## Exercise description
From the line containing "Silahkan lihat-lihat barangkali" onward, retype each line of the entries below exactly, last line included.
·····
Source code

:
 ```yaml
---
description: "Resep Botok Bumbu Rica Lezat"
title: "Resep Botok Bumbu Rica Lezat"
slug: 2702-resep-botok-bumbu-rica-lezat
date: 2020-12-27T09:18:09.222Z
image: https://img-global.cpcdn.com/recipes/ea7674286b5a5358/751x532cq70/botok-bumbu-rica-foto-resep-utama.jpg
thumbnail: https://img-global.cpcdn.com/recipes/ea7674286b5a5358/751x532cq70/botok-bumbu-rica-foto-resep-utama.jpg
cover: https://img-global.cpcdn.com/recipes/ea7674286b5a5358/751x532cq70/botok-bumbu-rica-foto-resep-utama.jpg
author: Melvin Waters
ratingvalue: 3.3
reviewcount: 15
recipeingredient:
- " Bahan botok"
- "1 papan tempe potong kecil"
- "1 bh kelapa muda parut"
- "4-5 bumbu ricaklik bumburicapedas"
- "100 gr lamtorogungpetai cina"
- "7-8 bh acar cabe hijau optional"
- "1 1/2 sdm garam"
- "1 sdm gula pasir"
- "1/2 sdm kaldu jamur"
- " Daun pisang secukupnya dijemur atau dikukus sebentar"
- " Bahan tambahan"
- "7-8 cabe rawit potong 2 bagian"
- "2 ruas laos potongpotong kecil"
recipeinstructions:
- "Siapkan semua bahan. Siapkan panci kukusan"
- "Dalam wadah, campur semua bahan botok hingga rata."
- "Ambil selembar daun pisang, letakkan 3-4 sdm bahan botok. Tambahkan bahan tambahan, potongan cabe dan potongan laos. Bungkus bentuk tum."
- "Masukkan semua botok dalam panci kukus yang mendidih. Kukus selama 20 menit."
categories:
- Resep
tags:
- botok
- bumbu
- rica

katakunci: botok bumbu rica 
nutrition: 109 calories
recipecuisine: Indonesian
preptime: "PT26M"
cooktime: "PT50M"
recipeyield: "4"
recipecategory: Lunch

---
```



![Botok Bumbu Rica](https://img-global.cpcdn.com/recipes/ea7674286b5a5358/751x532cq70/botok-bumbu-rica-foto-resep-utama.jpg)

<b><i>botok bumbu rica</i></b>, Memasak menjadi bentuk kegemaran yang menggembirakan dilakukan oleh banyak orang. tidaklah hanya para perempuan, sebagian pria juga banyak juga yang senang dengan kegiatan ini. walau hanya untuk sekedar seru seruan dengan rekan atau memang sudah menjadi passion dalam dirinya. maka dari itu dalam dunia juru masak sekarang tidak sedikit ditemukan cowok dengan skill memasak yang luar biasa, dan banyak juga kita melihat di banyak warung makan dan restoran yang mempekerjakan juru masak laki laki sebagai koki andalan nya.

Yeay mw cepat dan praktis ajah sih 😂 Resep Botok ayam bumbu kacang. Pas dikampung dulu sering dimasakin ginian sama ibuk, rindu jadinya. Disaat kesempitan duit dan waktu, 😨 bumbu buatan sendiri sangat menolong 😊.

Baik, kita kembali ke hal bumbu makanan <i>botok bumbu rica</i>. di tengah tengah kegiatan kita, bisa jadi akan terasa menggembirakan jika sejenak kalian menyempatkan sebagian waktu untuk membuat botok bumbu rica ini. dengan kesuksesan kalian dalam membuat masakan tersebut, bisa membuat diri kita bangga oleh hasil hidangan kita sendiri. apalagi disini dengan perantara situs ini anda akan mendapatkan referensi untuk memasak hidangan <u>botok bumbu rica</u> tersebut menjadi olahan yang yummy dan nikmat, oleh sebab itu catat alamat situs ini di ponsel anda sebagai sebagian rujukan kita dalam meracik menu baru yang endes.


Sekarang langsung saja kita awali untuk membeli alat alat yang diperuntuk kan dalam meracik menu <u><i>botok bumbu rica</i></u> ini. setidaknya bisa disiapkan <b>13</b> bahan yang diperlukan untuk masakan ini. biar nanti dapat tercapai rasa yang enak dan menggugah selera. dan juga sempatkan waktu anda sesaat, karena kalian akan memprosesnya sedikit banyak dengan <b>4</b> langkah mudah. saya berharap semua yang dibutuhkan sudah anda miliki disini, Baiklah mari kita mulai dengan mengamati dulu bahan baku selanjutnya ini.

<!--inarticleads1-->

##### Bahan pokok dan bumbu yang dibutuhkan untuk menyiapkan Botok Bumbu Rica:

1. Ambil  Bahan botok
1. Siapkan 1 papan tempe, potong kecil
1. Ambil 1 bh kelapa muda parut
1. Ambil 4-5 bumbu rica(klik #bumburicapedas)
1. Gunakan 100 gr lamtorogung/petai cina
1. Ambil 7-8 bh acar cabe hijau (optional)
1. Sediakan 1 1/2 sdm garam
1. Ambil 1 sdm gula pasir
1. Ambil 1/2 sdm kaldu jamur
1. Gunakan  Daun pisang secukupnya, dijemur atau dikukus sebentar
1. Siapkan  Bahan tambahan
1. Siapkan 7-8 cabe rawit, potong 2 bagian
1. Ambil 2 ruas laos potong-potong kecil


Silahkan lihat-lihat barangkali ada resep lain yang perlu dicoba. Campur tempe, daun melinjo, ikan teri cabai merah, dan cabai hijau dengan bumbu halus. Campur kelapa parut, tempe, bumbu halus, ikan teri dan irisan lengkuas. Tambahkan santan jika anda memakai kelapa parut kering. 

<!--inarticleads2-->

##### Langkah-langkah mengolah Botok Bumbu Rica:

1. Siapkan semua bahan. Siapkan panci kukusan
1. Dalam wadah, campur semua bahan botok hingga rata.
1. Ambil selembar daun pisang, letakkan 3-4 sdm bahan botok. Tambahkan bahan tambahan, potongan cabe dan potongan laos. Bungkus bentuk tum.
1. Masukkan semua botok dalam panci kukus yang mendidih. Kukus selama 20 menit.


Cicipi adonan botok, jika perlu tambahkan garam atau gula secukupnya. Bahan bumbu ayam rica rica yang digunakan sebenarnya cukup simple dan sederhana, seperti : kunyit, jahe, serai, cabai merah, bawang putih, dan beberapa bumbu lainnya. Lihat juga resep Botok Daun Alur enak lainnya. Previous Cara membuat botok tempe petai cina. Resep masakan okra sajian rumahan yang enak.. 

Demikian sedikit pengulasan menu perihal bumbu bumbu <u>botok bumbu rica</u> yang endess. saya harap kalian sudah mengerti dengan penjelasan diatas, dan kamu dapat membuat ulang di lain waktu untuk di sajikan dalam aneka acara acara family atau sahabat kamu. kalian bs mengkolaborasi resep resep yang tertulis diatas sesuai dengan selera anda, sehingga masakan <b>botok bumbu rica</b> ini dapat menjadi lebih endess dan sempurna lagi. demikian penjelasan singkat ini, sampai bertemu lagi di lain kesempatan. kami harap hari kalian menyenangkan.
·····
## Expected answer
Silahkan lihat-lihat barangkali ada resep lain yang perlu dicoba. Campur tempe, daun melinjo, ikan teri cabai merah, dan cabai hijau dengan bumbu halus. Campur kelapa parut, tempe, bumbu halus, ikan teri dan irisan lengkuas. Tambahkan santan jika anda memakai kelapa parut kering. 

<!--inarticleads2-->

##### Langkah-langkah mengolah Botok Bumbu Rica:

1. Siapkan semua bahan. Siapkan panci kukusan
1. Dalam wadah, campur semua bahan botok hingga rata.
1. Ambil selembar daun pisang, letakkan 3-4 sdm bahan botok. Tambahkan bahan tambahan, potongan cabe dan potongan laos. Bungkus bentuk tum.
1. Masukkan semua botok dalam panci kukus yang mendidih. Kukus selama 20 menit.


Cicipi adonan botok, jika perlu tambahkan garam atau gula secukupnya. Bahan bumbu ayam rica rica yang digunakan sebenarnya cukup simple dan sederhana, seperti : kunyit, jahe, serai, cabai merah, bawang putih, dan beberapa bumbu lainnya. Lihat juga resep Botok Daun Alur enak lainnya. Previous Cara membuat botok tempe petai cina. Resep masakan okra sajian rumahan yang enak.. 

Demikian sedikit pengulasan menu perihal bumbu bumbu <u>botok bumbu rica</u> yang endess. saya harap kalian sudah mengerti dengan penjelasan diatas, dan kamu dapat membuat ulang di lain waktu untuk di sajikan dalam aneka acara acara family atau sahabat kamu. kalian bs mengkolaborasi resep resep yang tertulis diatas sesuai dengan selera anda, sehingga masakan <b>botok bumbu rica</b> ini dapat menjadi lebih endess dan sempurna lagi. demikian penjelasan singkat ini, sampai bertemu lagi di lain kesempatan. kami harap hari kalian menyenangkan.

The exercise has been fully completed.